No government in its right mind (assuming that's not an oxymoron) would ignore such indignation, whether its focus was nut chutney or television - hard as it is to distinguish between them. We don't think governments - or their employees - should play fast and loose with the expectations they have of us.

So when the suspended voice of The People's Choice inquired if future Governors- General would be "more like a New Zealander", there was much fizzing at the bung.

All manner of pundits quickly queued to register their disapproval, most focused on the utterer. But the issue is institutional - as is the use of five-year-old footage to sustain a shonky story about Palmerston North being the worst city in the country (a breech that's seen no reporter fired or editor resign, incidentally).

Both are examples of a government agency, albeit an SOE, playing a game that governments simply shouldn't play.

Governments shouldn't be in the ratings game - not on television anyway. If they want to run a television station, it should be an opinion leader, not a ratings leader.

Its brief should be to make sense, not money. It should provide what others do not. Its dividend should be social, not commercial.

Except it isn't. Our public broadcasting arrangements are totally schizophrenic. The government's radio station is non-commercial, worthy, high-minded and much loved by the chardonnay socialists in university common rooms.
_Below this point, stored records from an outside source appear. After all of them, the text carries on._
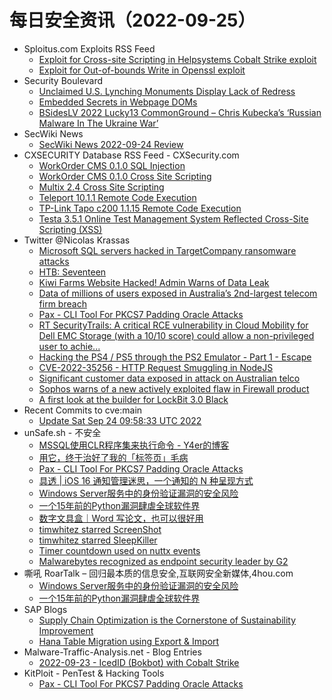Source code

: # 每日安全资讯（2022-09-25）

- Sploitus.com Exploits RSS Feed
  - [Exploit for Cross-site Scripting in Helpsystems Cobalt Strike exploit](https://sploitus.com/exploit?id=21793A5E-BBA4-5AA7-9837-395B11AFF136&utm_source=rss&utm_medium=rss)
  - [Exploit for Out-of-bounds Write in Openssl exploit](https://sploitus.com/exploit?id=4680E9A3-19BA-54E9-9551-5076BCA80524&utm_source=rss&utm_medium=rss)
- Security Boulevard
  - [Unclaimed U.S. Lynching Monuments Display Lack of Redress](https://securityboulevard.com/2022/09/unclaimed-u-s-lynching-monuments-display-lack-of-redress/)
  - [Embedded Secrets in Webpage DOMs](https://securityboulevard.com/2022/09/embedded-secrets-in-webpage-doms/)
  - [BSidesLV 2022 Lucky13 CommonGround – Chris Kubecka’s ‘Russian Malware In The Ukraine War’](https://securityboulevard.com/2022/09/bsideslv-2022-lucky13-commonground-chris-kubeckas-russian-malware-in-the-ukraine-war/)
- SecWiki News
  - [SecWiki News 2022-09-24 Review](http://www.sec-wiki.com/?2022-09-24)
- CXSECURITY Database RSS Feed - CXSecurity.com
  - [WorkOrder CMS 0.1.0 SQL Injection](https://cxsecurity.com/issue/WLB-2022090069)
  - [WorkOrder CMS 0.1.0 Cross Site Scripting](https://cxsecurity.com/issue/WLB-2022090068)
  - [Multix 2.4 Cross Site Scripting](https://cxsecurity.com/issue/WLB-2022090067)
  - [Teleport 10.1.1 Remote Code Execution](https://cxsecurity.com/issue/WLB-2022090066)
  - [TP-Link Tapo c200 1.1.15 Remote Code Execution](https://cxsecurity.com/issue/WLB-2022090065)
  - [Testa 3.5.1 Online Test Management System Reflected Cross-Site Scripting (XSS)](https://cxsecurity.com/issue/WLB-2022090064)
- Twitter @Nicolas Krassas
  - [Microsoft SQL servers hacked in TargetCompany ransomware attacks](https://twitter.com/Dinosn/status/1573718950168432649)
  - [HTB: Seventeen](https://twitter.com/Dinosn/status/1573717396711510020)
  - [Kiwi Farms Website Hacked! Admin Warns of Data Leak](https://twitter.com/Dinosn/status/1573717343024386049)
  - [Data of millions of users exposed in Australia’s 2nd-largest telecom firm breach](https://twitter.com/Dinosn/status/1573717207795875841)
  - [Pax - CLI Tool For PKCS7 Padding Oracle Attacks](https://twitter.com/Dinosn/status/1573649458264416259)
  - [RT SecurityTrails: A critical RCE vulnerability in Cloud Mobility for Dell EMC Storage (with a 10/10 score) could allow a non-privileged user to achie...](https://twitter.com/securitytrails/status/1573591739658604545)
  - [Hacking the PS4 / PS5 through the PS2 Emulator - Part 1 - Escape](https://twitter.com/Dinosn/status/1573568202348568582)
  - [CVE-2022-35256 - HTTP Request Smuggling in NodeJS](https://twitter.com/Dinosn/status/1573503621760696335)
  - [Significant customer data exposed in attack on Australian telco](https://twitter.com/Dinosn/status/1573503160001380381)
  - [Sophos warns of a new actively exploited flaw in Firewall product](https://twitter.com/Dinosn/status/1573502542490779656)
  - [A first look at the builder for LockBit 3.0 Black](https://twitter.com/Dinosn/status/1573495718920208392)
- Recent Commits to cve:main
  - [Update Sat Sep 24 09:58:33 UTC 2022](https://github.com/trickest/cve/commit/1ceab1efa5123ee2e79eb5d53ef8adfe458525b3)
- unSafe.sh - 不安全
  - [MSSQL使用CLR程序集来执行命令 - Y4er的博客](https://buaq.net/go-127958.html)
  - [用它，终于治好了我的「标签页」毛病](https://buaq.net/go-127947.html)
  - [Pax - CLI Tool For PKCS7 Padding Oracle Attacks](https://buaq.net/go-127948.html)
  - [具透 | iOS 16 通知管理迷思，一个通知的 N 种呈现方式](https://buaq.net/go-127939.html)
  - [Windows Server服务中的身份验证漏洞的安全风险](https://buaq.net/go-127930.html)
  - [一个15年前的Python漏洞肆虐全球软件界](https://buaq.net/go-127931.html)
  - [数字文具盒｜Word 写论文，也可以很好用](https://buaq.net/go-127935.html)
  - [timwhitez starred ScreenShot](https://buaq.net/go-127924.html)
  - [timwhitez starred SleepKiller](https://buaq.net/go-127925.html)
  - [Timer countdown used on nuttx events](https://buaq.net/go-127940.html)
  - [Malwarebytes recognized as endpoint security leader by G2](https://buaq.net/go-127899.html)
- 嘶吼 RoarTalk – 回归最本质的信息安全,互联网安全新媒体,4hou.com
  - [Windows Server服务中的身份验证漏洞的安全风险](https://www.4hou.com/posts/q86G)
  - [一个15年前的Python漏洞肆虐全球软件界](https://www.4hou.com/posts/9XyP)
- SAP Blogs
  - [Supply Chain Optimization is the Cornerstone of Sustainability Improvement](https://blogs.sap.com/2022/09/24/supply-chain-optimization-is-the-cornerstone-of-sustainability-improvement/)
  - [Hana Table Migration using Export & Import](https://blogs.sap.com/2022/09/24/hana-table-migration-using-export-import/)
- Malware-Traffic-Analysis.net - Blog Entries
  - [2022-09-23 - IcedID (Bokbot) with Cobalt Strike](https://www.malware-traffic-analysis.net/2022/09/23/index.html)
- KitPloit - PenTest & Hacking Tools
  - [Pax - CLI Tool For PKCS7 Padding Oracle Attacks](http://www.kitploit.com/2022/09/pax-cli-tool-for-pkcs7-padding-oracle.html)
But its television stations are hell-bent on being the biggest grizzlies in the bear pit, happy to serve up prole fodder at every opportunity. Every morning, Paul Henry outrages some and amuses others. Every night, Shortland Street explores themes that erode innocence and steal childhood.

And so it will stay till we resolve the conflict between content and cash. "How dare he say that?" Simple. He dares because it rates.
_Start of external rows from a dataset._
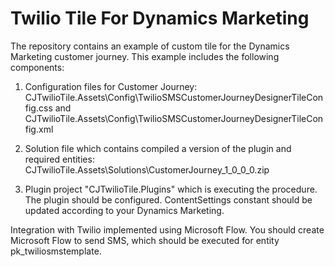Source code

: # Twilio Tile For Dynamics Marketing

The repository contains an example of custom tile for the Dynamics Marketing customer journey. This example includes the following components:

1. Configuration files for Customer Journey: CJTwilioTile.Assets\Config\TwilioSMSCustomerJourneyDesignerTileConfig.css and CJTwilioTile.Assets\Config\TwilioSMSCustomerJourneyDesignerTileConfig.xml

2. Solution file which contains compiled a version of the plugin and required entities: CJTwilioTile.Assets\Solutions\CustomerJourney_1_0_0_0.zip

3. Plugin project "CJTwilioTile.Plugins" which is executing the procedure. The plugin should be configured. ContentSettings constant should be updated according to your Dynamics Marketing. 

Integration with Twilio implemented using Microsoft Flow. You should create Microsoft Flow to send SMS, which should be executed for entity pk_twiliosmstemplate.
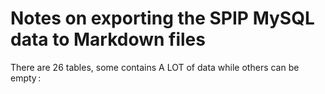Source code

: # Notes on exporting the SPIP MySQL data to Markdown files

There are 26 tables, some contains A LOT of data while others can be empty :
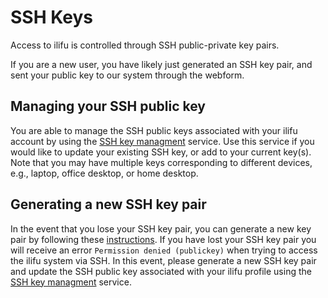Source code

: # SSH Keys

Access to ilifu is controlled through SSH public-private key pairs.

If you are a new user, you have likely just generated an SSH key pair, and sent your public key to our system through the webform.

## Managing your SSH public key

You are able to manage the SSH public keys associated with your ilifu account by using the [SSH key managment](https://usage.ilifu.ac.za/ssh_keys) service. Use this service if you would like to update your existing SSH key, or add to your current key(s). Note that you may have multiple keys corresponding to different devices, e.g., laptop, office desktop, or home desktop.

## Generating a new SSH key pair

In the event that you lose your SSH key pair, you can generate a new key pair by following these [instructions](https://help.github.com/articles/generating-a-new-ssh-key-and-adding-it-to-the-ssh-agent/). If you have lost your SSH key pair you will receive an error `Permission denied (publickey)` when trying to access the ilifu system via SSH. In this event, please generate a new SSH key pair and update the SSH public key associated with your ilifu profile using the [SSH key managment](https://usage.ilifu.ac.za/ssh_keys) service.
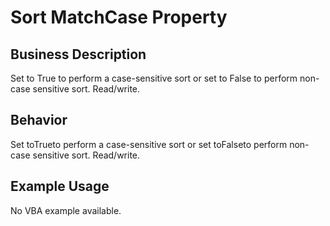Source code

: # Sort MatchCase Property

## Business Description
Set to True to perform a case-sensitive sort or set to False to perform non-case sensitive sort. Read/write.

## Behavior
Set toTrueto perform a case-sensitive sort or set toFalseto perform non-case sensitive sort. Read/write.

## Example Usage
No VBA example available.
That's how it is and will be until the government sells (or leases) TV2 and uses the proceeds to operate TV1 as a non-commercial station.

You can't be a player and the ref as well. By all means have the government set the standards - and make them tougher too, if they choose. Broadcasters should be held to account.

The market should be monitored. Dodgy news should come with a government health warning. But it's difficult to insist on clear labels when you're dishing up the dirt.

Not for nothing did the BBC's first Director-General, Lord Reith, require his radio announcers to wear dinner suits while reading the nightly Epilogue. Po-faced it may have been, and prim and proper too, the very essence of probity - but that's precisely how you're meant to behave when you're a government.